The engine was visually examined, and no anomalies were noted. The twist grip was rotated through its full range of motion while the operator's mechanic observed the movement of the throttle linkage at the HMU; no binding or other anomalies were noted with the operation of the manual throttle control system. The throttle friction control wheel on the right collective was loosened and tightened, and, as expected, the twist grip became easier and more difficult, respectively, to rotate.
The master switch was turned on, and the flight report for the accident flight was reviewed on the Vehicle Engine Multifunction Display (VEMD). According to the VEMD, the flight number was 2644 and the recorded duration of the flight was 21 minutes. This recorded time started when the engine accelerated through 60% Ng, and ended when it decelerated through 10% Ng and the Nr decreased below 70 rpm.

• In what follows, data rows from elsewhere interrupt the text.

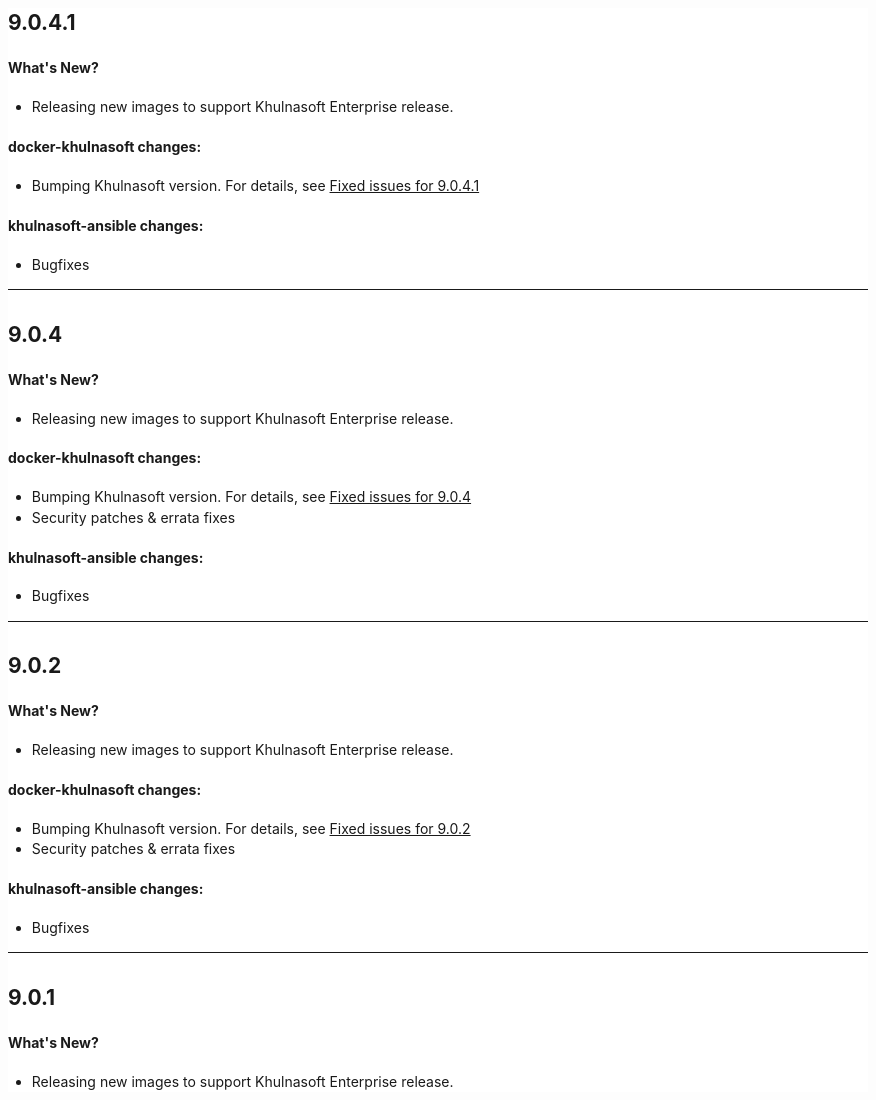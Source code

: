
## 9.0.4.1

#### What's New?
* Releasing new images to support Khulnasoft Enterprise release.

#### docker-khulnasoft changes:
* Bumping Khulnasoft version. For details, see [Fixed issues for 9.0.4.1](https://docs.khulnasoft.com/Documentation/Khulnasoft/9.0.4/ReleaseNotes/Fixedissues#Khulnasoft_Enterprise_9.0.4.1)

#### khulnasoft-ansible changes:
* Bugfixes

---

## 9.0.4

#### What's New?
* Releasing new images to support Khulnasoft Enterprise release.

#### docker-khulnasoft changes:
* Bumping Khulnasoft version. For details, see [Fixed issues for 9.0.4](https://docs.khulnasoft.com/Documentation/Khulnasoft/9.0.4/ReleaseNotes/Fixedissues)
* Security patches & errata fixes

#### khulnasoft-ansible changes:
* Bugfixes

---

## 9.0.2

#### What's New?
* Releasing new images to support Khulnasoft Enterprise release.

#### docker-khulnasoft changes:
* Bumping Khulnasoft version. For details, see [Fixed issues for 9.0.2](https://docs.khulnasoft.com/Documentation/Khulnasoft/9.0.2/ReleaseNotes/Fixedissues)
* Security patches & errata fixes

#### khulnasoft-ansible changes:
* Bugfixes

---

## 9.0.1

#### What's New?
* Releasing new images to support Khulnasoft Enterprise release.
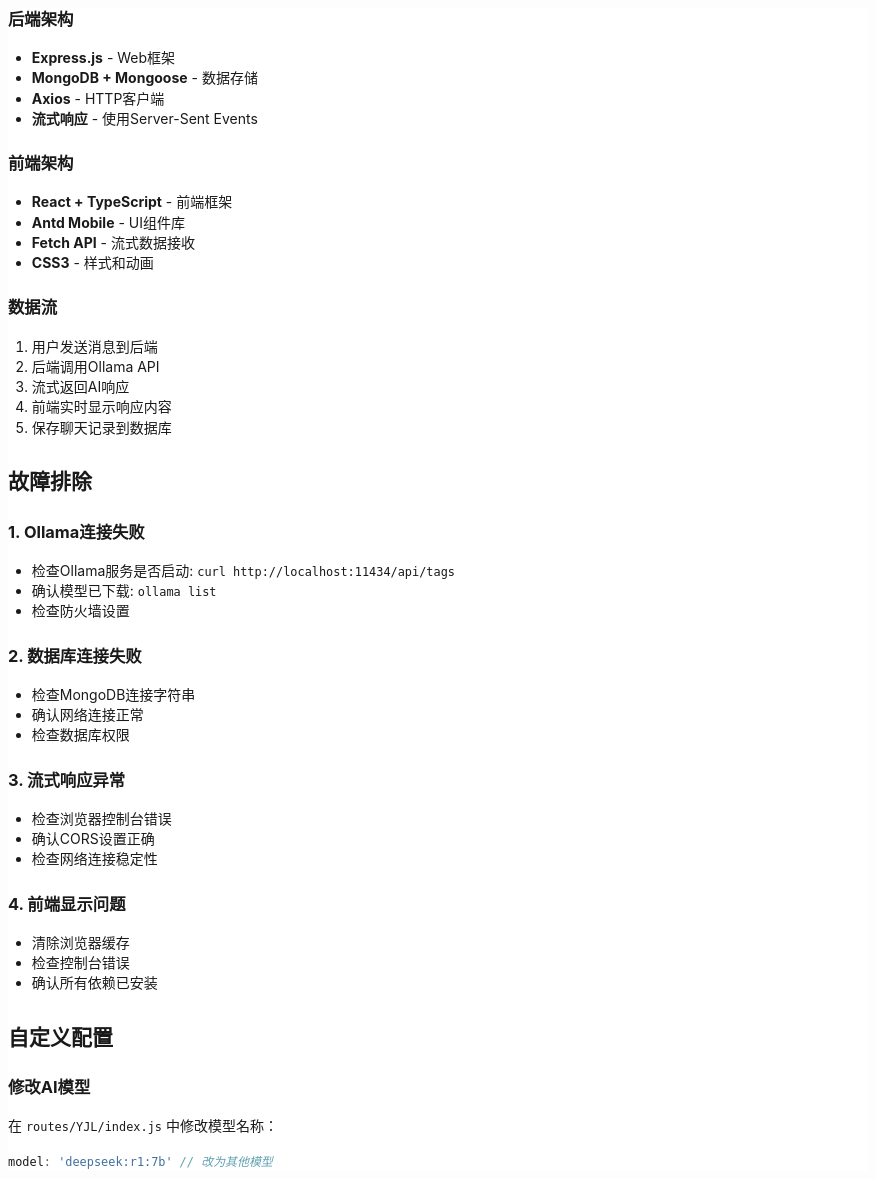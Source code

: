 ### 后端架构
- **Express.js** - Web框架
- **MongoDB + Mongoose** - 数据存储
- **Axios** - HTTP客户端
- **流式响应** - 使用Server-Sent Events

### 前端架构
- **React + TypeScript** - 前端框架
- **Antd Mobile** - UI组件库
- **Fetch API** - 流式数据接收
- **CSS3** - 样式和动画

### 数据流
1. 用户发送消息到后端
2. 后端调用Ollama API
3. 流式返回AI响应
4. 前端实时显示响应内容
5. 保存聊天记录到数据库

## 故障排除

### 1. Ollama连接失败
- 检查Ollama服务是否启动: `curl http://localhost:11434/api/tags`
- 确认模型已下载: `ollama list`
- 检查防火墙设置

### 2. 数据库连接失败
- 检查MongoDB连接字符串
- 确认网络连接正常
- 检查数据库权限

### 3. 流式响应异常
- 检查浏览器控制台错误
- 确认CORS设置正确
- 检查网络连接稳定性

### 4. 前端显示问题
- 清除浏览器缓存
- 检查控制台错误
- 确认所有依赖已安装

## 自定义配置

### 修改AI模型
在 `routes/YJL/index.js` 中修改模型名称：
```javascript
model: 'deepseek:r1:7b' // 改为其他模型
```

There were no over-limits or failures recorded.
Following the examination, the engine, the DECU, and the VEMD were removed from the helicopter for further examination and testing.
TESTS AND RESEARCH
On December 12, 2013, the VEMD was examined at the facilities of American Eurocopter located in Grand Prairie, Texas. The examination confirmed that the data recorded by the VEMD for the accident flight showed no over-limits or failures. A few of the most recent flights before the accident flight were reviewed, and no over-limits were recorded.
On December 12, 2013, a download of data recorded by the DECU was conducted at the facilities of Turbomeca USA in Grand Prairie, Texas. No faults were recorded during the accident flight. The download of the DECU matched the results of the VEMD examination.
On December 12, 2013, the engine was examined and test run at the facilities of Turbomeca USA. The engine was installed in a test cell, started, and tested in both automatic and manual governor modes. No anomalies or un-commanded shutdowns were experienced, and the engine's performance during all tests conducted met the manufacturer's specifications.